### Source texts of formatted documents
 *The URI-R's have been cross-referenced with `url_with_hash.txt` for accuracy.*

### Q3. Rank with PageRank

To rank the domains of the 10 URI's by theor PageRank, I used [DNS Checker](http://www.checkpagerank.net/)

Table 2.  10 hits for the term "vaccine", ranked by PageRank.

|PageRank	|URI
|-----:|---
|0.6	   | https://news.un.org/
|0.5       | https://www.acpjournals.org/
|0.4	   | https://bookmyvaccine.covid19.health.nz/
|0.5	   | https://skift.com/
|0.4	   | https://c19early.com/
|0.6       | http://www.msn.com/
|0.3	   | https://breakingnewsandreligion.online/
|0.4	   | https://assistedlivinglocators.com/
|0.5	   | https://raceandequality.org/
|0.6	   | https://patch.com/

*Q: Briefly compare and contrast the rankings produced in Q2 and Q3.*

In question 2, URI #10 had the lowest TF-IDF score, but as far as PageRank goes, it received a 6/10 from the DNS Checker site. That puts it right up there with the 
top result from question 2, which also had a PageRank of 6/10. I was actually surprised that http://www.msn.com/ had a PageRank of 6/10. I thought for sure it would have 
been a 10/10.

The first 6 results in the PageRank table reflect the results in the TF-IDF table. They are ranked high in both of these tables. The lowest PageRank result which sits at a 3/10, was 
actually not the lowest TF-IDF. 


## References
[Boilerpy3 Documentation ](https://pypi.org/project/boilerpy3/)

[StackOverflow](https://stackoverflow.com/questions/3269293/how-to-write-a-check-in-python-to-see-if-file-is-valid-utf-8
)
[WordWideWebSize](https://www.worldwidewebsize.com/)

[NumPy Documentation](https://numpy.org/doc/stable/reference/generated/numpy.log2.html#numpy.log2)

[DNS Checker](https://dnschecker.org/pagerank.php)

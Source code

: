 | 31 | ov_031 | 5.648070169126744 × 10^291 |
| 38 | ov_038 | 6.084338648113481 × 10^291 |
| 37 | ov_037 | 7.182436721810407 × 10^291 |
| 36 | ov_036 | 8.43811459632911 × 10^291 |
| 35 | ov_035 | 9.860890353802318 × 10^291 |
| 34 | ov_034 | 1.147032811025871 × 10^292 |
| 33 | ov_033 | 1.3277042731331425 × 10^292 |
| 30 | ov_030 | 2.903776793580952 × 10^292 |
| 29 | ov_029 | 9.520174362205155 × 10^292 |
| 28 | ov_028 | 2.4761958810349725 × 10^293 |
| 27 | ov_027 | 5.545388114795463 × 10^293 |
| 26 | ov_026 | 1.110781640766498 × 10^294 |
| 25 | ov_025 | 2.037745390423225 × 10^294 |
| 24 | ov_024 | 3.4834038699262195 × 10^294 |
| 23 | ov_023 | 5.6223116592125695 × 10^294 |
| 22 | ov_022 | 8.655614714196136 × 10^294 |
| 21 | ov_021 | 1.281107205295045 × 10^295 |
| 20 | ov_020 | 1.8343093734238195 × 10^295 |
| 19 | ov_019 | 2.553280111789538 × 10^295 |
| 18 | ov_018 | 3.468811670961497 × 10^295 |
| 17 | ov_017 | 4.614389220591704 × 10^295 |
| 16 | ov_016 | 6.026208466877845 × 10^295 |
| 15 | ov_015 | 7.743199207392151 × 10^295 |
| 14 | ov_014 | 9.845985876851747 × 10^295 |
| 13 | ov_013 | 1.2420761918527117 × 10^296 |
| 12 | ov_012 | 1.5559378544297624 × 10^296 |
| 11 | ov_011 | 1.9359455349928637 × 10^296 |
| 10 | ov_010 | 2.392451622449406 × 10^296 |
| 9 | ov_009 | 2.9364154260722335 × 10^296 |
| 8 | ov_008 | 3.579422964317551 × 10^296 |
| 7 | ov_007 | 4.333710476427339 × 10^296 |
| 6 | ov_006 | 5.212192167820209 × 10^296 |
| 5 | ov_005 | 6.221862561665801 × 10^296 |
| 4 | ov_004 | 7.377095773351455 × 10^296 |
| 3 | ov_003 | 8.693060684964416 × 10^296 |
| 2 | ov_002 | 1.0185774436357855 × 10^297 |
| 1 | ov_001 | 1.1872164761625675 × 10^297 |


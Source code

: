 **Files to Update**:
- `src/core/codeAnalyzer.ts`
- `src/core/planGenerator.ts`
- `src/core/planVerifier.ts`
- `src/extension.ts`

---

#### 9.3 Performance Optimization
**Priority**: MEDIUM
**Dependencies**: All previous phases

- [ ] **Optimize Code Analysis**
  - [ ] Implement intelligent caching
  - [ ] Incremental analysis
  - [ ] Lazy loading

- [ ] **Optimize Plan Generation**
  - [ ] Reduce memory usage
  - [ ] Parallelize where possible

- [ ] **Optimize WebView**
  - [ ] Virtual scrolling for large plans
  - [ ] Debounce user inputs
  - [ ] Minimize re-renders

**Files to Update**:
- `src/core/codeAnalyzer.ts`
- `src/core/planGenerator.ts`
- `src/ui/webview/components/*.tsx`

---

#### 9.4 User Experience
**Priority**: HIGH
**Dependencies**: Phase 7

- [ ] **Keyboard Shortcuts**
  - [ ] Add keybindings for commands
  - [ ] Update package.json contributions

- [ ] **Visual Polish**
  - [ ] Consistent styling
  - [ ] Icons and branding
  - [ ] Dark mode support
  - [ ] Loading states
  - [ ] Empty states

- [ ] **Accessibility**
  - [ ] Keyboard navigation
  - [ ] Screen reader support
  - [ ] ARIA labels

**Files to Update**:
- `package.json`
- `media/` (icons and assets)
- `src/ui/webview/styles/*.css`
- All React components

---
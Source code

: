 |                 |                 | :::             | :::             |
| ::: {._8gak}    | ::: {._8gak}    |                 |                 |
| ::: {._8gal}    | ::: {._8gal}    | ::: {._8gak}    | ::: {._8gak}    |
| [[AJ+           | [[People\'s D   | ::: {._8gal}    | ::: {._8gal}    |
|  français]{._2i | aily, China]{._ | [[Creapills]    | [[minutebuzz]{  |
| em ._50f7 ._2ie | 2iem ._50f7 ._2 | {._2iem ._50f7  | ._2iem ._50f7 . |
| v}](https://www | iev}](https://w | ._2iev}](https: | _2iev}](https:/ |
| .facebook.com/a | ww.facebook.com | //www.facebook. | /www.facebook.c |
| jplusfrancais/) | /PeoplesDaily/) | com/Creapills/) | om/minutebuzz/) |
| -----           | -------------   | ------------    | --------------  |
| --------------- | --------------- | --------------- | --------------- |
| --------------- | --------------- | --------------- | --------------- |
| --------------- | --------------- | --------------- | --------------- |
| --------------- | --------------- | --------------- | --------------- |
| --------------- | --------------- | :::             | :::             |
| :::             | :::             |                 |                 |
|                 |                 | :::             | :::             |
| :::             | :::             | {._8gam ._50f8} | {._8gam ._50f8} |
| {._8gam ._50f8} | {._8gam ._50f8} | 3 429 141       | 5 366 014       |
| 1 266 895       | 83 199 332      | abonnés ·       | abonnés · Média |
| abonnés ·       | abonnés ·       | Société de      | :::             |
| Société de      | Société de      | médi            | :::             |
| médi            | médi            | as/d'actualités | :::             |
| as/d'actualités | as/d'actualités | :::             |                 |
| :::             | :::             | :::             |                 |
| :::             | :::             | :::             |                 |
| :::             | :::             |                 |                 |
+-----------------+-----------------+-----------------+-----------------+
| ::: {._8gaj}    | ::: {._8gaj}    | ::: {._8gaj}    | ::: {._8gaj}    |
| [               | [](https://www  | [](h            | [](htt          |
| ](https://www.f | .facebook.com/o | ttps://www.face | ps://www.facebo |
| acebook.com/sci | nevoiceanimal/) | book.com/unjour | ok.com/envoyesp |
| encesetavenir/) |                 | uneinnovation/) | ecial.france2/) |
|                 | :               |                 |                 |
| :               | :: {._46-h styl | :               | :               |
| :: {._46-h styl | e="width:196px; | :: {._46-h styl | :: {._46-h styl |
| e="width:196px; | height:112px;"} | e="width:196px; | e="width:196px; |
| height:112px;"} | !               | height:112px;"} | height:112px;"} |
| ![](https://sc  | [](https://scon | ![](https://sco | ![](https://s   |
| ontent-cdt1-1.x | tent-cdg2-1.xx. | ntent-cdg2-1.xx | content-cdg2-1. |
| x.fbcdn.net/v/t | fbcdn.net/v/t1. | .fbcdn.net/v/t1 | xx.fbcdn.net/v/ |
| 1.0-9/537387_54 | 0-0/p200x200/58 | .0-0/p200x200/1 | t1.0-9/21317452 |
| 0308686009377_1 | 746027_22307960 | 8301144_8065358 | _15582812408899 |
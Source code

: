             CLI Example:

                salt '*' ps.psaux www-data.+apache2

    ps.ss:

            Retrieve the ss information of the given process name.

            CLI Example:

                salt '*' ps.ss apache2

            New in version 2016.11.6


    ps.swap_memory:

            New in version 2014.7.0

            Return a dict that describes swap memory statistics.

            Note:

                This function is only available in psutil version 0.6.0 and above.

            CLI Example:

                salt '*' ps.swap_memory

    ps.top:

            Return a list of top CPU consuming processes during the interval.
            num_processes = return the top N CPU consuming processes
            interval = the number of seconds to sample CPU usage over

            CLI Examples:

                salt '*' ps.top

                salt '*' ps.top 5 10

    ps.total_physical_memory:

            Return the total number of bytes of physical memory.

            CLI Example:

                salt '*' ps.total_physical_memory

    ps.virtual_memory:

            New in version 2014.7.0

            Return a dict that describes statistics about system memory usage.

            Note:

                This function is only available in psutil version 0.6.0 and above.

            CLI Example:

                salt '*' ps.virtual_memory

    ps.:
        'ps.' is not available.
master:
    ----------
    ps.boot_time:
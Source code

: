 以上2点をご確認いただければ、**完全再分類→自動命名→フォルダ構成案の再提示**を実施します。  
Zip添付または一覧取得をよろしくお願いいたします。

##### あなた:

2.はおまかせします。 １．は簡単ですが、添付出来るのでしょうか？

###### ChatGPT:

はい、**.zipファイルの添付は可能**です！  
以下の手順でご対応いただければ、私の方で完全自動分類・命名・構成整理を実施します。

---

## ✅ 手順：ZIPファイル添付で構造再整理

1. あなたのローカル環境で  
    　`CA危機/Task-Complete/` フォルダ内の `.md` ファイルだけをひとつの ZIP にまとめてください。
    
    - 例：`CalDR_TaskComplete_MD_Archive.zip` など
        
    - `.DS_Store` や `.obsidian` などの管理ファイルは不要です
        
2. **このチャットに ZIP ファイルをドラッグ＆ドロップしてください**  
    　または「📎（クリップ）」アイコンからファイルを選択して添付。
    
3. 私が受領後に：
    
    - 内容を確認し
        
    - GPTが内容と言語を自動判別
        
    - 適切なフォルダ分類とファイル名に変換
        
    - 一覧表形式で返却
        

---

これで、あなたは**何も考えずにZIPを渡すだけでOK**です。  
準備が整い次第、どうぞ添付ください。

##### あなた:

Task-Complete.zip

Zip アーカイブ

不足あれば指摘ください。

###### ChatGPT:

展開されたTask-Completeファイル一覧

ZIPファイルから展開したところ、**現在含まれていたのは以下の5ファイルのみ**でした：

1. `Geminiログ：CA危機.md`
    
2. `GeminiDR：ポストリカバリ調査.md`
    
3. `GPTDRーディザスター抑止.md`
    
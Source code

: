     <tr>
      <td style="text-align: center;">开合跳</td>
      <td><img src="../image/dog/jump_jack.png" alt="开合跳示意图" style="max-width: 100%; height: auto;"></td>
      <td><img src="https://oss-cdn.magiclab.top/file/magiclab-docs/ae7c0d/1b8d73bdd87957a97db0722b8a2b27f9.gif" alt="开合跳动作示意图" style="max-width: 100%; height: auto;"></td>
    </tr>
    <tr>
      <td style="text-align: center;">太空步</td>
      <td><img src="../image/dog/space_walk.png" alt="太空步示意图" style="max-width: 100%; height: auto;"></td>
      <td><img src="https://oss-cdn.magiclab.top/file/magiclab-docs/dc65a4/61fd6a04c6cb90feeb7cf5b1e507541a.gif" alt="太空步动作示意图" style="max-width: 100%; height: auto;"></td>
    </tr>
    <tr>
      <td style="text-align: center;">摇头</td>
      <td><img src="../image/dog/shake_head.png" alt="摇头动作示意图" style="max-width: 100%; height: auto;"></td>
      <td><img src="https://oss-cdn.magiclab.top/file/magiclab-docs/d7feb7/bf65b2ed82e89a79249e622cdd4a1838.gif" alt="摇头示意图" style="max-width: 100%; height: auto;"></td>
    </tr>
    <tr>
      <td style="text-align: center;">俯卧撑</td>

### TASK BRIEF
From the data above, return every line from the line that has "2.392451622449406 × 10^296 |" up to and including the line that has "8.693060684964416 × 10^296 |", exactly.

### SOLUTION TO THIS PROBLEM
| 10 | ov_010 | 2.392451622449406 × 10^296 |
| 9 | ov_009 | 2.9364154260722335 × 10^296 |
| 8 | ov_008 | 3.579422964317551 × 10^296 |
| 7 | ov_007 | 4.333710476427339 × 10^296 |
| 6 | ov_006 | 5.212192167820209 × 10^296 |
| 5 | ov_005 | 6.221862561665801 × 10^296 |
| 4 | ov_004 | 7.377095773351455 × 10^296 |
| 3 | ov_003 | 8.693060684964416 × 10^296 |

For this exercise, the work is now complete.